I'm having an issue with scheduling job in Data Factory. I'm trying to approach a scheduled job per hour which will execute the same script each hour with different condition.
Consider I have a bunch of Avro Files spread in Azure Data Lake Store with following pattern. /Data/SomeEntity/{date:yyyy}/{date:MM}/{date:dd}/SomeEntity_{date:yyyy}{date:MM}{date:dd}__{date:H}
Each hour new files are added to Data Lake Store. In order to process the files only once I decided to handle them by help of U-SQL virtual file set column and some SyncTable which i created in Data Lake Store.

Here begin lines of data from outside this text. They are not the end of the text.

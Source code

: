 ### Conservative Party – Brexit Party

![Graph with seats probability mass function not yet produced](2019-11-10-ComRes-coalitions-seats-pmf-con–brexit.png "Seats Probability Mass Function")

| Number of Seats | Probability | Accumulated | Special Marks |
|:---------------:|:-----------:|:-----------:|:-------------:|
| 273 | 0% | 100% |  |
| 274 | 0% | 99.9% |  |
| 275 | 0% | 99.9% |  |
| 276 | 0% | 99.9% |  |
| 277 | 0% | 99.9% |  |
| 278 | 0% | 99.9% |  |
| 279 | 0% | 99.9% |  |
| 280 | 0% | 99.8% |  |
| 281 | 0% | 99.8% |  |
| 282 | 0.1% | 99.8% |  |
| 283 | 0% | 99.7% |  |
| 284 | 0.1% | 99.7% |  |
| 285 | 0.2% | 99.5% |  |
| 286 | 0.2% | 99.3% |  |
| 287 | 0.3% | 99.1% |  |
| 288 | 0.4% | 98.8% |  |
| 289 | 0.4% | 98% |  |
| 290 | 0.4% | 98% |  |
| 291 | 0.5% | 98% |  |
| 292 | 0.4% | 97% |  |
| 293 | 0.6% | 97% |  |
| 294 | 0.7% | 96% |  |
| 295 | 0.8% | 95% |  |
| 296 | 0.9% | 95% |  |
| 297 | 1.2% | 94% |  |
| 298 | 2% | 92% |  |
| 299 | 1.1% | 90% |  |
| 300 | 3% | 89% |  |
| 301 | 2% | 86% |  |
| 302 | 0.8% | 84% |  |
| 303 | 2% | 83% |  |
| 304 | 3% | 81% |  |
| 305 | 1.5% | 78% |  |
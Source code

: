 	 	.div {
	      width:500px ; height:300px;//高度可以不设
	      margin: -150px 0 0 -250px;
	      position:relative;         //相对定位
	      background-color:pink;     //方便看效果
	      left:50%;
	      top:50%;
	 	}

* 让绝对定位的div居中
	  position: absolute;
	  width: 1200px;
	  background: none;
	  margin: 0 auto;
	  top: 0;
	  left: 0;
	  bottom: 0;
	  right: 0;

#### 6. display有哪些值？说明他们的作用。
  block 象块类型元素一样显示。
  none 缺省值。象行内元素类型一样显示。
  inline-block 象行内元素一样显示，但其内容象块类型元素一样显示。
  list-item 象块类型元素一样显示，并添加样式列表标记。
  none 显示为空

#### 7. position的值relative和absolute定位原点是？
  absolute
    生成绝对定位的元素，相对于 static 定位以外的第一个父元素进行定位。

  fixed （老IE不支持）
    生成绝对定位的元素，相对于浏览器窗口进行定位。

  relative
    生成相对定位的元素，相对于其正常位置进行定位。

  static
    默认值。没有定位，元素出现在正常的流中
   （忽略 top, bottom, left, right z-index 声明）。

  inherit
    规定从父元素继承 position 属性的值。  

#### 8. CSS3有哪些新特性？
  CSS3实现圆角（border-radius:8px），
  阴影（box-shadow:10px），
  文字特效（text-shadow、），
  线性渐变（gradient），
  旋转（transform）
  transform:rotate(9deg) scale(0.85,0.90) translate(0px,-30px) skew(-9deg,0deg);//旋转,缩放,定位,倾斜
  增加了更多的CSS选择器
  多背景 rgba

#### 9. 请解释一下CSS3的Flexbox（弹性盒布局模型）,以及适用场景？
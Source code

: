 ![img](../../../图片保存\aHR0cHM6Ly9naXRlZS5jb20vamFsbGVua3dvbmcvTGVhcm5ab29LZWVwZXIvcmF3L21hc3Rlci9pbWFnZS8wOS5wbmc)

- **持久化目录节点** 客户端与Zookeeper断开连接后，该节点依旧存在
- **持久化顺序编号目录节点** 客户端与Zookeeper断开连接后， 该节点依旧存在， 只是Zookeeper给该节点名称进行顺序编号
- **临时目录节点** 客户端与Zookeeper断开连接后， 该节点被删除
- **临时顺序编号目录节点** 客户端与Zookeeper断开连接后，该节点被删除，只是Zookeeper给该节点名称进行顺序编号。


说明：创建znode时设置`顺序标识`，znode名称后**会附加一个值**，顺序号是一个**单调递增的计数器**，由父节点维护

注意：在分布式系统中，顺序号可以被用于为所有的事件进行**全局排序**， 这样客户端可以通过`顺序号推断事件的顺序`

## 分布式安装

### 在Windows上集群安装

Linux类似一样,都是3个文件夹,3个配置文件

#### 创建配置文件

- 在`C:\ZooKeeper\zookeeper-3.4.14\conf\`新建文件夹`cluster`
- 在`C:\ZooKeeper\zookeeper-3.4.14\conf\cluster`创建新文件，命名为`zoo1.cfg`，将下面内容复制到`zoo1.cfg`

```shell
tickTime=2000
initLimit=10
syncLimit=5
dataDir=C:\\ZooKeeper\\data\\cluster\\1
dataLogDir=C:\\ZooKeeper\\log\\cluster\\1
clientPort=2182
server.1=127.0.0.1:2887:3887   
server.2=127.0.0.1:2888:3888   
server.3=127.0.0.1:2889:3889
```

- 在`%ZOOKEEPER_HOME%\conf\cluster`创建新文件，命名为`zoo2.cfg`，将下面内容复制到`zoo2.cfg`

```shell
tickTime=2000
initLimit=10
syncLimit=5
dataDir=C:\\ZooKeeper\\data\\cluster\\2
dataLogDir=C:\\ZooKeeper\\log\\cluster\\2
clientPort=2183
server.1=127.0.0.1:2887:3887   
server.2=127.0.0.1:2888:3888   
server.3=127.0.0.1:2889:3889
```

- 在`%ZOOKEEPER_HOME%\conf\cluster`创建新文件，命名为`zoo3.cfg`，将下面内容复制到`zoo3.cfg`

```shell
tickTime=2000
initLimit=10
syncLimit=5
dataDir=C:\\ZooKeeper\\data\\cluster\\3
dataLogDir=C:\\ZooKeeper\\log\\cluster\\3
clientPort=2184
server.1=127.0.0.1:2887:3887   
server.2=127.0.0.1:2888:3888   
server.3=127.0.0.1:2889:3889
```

My query looks like following.
DECLARE @file_set_path string = /Data/SomeEntity/{date:yyyy}/{date:MM}/{date:dd}/SomeEntity_{date:yyyy}_{date:MM}_{date:dd}__{date:H};
@result = EXTRACT [Id] long,
....
date DateTime
FROM @file_set_path
USING someextractor;
@rdate =
SELECT MAX(ProcessedDate) AS ProcessedDate
FROM dbo.SyncTable
WHERE EntityName== "SomeEntity";
@finalResult = SELECT [Id],... FROM @result
CROSS JOIN @rdate AS r
WHERE date >= r.ProcessedDate;
since I can't use rowset variable in where clause I'm cross joining the singe row with set , however even in this case U-SQL won't find the correct files and always return all files set.
Is there any workaround or other approach ?
Also please note that file sets cannot perform partition elimination on dynamic joins, since the values are not known to the optimizer during the preparation phase.
I would suggest to pass the Sync point as a parameter from ADF to the processing script. Then the value is known to the optimizer and file set partition elimination will kick in. In the worst case, you would have to read the value from your sync table in a previous script and use it as a parameter in the next.